“It was merely a changeover from dishonesty to at least looking at the fact that people do bleed and are hurt,” Sam Peckinpah told Barry Norman in 1976, when the British film critic quizzed him about a reputation for on-screen violence which had furnished Peckinpah with the epithet ’Bloody Sam’. “I made The Wild Bunch because I still believed in the Greek theory of catharsis – that by seeing this we will be purged… and get this out of our system. I was wrong.”
It’s not certain what overturned Peckinpah’s view that violence gilds realism with probity, but the catalyst may well have been the nausea he felt upon learning that his 1969 epic western The Wild Bunch was being shown to Nigerian soldiers to inspire them before battles. Either way, his reputation is reductive - many are surprised to learn that Peckinpah’s reputation as a man not disposed to letting a bucket of theatrical blood go to waste only really stems from a handful of pictures from his 14-movie oeuvre: notably The Wild Bunch, Straw Dogs, Pat Garrett and Billy the Kid and Bring Me the Head of Alfredo Garcia – the last of which, admittedly, sees a lone protagonist driving around Mexico with a severed head in a sack. It’s a shame, as his reputation for blood and guts is one that clouds the beauty of his artistry.
"It’s a shame, as his reputation for blood and guts is one that clouds the beauty of his artistry."
Peckinpah’s filmic texts are magisterial in their crafting and guile.
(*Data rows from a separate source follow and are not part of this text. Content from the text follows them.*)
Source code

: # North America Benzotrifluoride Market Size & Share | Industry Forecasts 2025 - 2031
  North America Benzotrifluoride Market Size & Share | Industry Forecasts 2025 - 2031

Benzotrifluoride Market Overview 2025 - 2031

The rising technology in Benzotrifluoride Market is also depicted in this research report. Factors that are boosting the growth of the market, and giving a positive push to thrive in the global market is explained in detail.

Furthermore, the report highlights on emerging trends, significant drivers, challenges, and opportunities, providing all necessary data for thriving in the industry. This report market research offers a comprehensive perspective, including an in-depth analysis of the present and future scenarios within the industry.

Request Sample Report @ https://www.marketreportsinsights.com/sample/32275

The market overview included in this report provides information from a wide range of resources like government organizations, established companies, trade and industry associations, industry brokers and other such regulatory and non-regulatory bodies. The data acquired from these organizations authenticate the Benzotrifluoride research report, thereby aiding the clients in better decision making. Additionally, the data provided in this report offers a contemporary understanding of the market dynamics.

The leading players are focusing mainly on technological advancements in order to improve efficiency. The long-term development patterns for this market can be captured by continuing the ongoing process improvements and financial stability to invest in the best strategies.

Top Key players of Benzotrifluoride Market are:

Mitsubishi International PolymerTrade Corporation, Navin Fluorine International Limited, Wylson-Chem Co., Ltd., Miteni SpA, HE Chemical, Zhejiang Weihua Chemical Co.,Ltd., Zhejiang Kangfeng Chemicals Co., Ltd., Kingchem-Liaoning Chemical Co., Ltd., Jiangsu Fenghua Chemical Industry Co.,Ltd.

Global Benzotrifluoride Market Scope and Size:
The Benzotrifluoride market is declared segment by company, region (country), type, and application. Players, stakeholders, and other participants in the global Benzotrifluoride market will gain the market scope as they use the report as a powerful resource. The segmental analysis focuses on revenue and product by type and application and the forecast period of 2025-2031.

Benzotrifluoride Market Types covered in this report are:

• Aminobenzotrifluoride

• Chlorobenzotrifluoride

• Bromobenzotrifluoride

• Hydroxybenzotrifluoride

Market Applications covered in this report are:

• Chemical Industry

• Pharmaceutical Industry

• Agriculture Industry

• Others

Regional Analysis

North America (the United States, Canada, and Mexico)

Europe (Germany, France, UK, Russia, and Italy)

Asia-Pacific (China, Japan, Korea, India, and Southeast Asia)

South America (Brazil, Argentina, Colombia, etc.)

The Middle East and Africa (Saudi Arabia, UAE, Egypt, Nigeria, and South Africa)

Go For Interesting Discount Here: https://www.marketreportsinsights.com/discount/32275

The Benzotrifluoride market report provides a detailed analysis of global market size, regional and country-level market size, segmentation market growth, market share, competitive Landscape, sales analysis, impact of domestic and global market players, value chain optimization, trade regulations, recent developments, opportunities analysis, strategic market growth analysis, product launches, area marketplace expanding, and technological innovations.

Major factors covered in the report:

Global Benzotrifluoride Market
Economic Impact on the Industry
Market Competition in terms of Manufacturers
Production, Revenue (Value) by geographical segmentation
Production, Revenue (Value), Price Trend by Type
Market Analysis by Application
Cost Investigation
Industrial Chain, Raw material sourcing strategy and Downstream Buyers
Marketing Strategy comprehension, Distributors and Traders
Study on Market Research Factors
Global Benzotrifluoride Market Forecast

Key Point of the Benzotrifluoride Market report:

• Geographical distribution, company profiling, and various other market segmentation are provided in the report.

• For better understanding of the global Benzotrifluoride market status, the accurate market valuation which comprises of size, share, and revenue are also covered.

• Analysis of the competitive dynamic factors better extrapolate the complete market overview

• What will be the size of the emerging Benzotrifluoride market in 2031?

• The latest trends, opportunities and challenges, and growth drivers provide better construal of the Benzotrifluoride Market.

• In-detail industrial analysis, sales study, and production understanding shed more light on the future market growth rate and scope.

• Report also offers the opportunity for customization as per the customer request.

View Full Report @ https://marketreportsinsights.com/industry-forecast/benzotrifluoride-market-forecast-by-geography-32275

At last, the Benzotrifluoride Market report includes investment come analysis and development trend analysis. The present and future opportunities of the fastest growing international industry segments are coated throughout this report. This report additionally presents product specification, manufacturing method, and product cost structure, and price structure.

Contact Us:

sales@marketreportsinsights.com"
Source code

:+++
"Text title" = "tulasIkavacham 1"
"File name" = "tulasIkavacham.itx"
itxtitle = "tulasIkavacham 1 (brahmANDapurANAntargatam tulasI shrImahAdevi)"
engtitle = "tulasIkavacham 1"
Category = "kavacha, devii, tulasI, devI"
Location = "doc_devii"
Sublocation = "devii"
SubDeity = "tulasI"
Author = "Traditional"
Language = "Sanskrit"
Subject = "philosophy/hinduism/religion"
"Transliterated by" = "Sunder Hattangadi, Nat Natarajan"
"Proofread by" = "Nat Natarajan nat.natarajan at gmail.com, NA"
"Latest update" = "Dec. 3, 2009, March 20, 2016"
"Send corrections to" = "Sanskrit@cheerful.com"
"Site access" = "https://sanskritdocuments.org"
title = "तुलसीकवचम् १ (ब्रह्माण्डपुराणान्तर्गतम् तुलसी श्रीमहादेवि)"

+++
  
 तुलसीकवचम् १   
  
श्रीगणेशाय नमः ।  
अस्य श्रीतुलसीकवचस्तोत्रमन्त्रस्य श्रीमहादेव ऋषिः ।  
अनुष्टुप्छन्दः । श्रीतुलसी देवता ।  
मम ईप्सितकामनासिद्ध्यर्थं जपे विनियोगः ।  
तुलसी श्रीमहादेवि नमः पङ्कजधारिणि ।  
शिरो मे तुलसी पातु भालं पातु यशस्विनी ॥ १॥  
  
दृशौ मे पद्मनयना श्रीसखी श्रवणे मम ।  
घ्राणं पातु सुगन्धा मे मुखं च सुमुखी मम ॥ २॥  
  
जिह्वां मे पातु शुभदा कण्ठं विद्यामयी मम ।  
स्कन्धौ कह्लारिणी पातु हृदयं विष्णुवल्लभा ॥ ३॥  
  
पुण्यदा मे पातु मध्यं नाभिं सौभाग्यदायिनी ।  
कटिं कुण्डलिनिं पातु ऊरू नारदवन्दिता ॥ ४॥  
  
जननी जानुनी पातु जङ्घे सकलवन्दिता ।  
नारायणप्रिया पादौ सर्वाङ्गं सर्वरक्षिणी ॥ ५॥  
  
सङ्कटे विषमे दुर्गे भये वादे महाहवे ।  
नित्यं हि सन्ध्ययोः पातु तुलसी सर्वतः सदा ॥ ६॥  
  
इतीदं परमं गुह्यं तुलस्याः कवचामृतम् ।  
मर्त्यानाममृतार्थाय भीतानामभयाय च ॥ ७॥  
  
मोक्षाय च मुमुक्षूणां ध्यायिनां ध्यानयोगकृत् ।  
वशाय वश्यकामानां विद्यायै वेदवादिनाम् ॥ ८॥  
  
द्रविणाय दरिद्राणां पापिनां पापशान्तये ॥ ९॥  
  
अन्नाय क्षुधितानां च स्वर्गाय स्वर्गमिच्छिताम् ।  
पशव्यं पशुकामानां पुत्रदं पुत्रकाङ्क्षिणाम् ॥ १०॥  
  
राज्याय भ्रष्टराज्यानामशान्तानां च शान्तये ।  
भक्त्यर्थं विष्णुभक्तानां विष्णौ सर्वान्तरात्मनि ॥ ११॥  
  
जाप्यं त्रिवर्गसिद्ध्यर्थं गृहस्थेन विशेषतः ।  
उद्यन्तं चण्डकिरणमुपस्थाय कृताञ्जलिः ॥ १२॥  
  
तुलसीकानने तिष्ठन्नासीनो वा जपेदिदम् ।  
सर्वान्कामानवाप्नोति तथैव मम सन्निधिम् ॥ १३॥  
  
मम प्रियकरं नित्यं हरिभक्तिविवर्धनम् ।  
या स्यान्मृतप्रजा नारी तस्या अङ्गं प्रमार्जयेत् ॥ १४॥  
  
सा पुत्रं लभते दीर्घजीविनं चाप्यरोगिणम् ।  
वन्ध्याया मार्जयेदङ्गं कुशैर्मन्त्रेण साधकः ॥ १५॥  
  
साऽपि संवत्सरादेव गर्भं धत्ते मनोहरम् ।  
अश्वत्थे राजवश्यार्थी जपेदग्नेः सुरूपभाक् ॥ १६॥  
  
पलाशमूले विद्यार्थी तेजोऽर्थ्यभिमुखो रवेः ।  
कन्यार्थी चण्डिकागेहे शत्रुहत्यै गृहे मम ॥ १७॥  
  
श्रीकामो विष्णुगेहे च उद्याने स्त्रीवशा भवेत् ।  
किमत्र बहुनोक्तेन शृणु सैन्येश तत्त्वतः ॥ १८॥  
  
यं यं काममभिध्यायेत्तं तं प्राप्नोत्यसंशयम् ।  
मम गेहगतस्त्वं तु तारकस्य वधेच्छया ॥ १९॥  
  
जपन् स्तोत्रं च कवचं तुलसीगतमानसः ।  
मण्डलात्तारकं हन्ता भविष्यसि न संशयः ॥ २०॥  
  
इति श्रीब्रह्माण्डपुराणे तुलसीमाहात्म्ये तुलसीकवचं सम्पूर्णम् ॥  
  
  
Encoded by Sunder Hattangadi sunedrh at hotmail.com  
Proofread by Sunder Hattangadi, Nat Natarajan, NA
The hyper-frenetic action scenes which became one of his many trademarks sometimes involved running several cameras at various frame-rates, then stitching the results together in cuts often less than a quarter of a second in length. (John Woo – one among a list of Hollywood notables who acknowledge Peckinpah’s influence that also includes Kathryn Bigelow, Martin Scorsese and Quentin Tarantino.)
His dissections of the male psyche and brotherly bonds were gritty, adroit and apposite (although his depiction of women furrows the eyebrows more, the further we stride away from the gender politics of the 70s). Meanwhile, by dint of being gentler and more nuanced, many of his better works are the lesser-known of his canon: Junior Bonner, which came between Straw Dogs and The Getaway, is a warm and poetic eulogy to western life eliciting a measured performance from Steve McQueen, while Noon Wine – Peckinpah’s mesmerizing, 50-minute forgotten masterpiece – has a dark and delirious poignancy to it.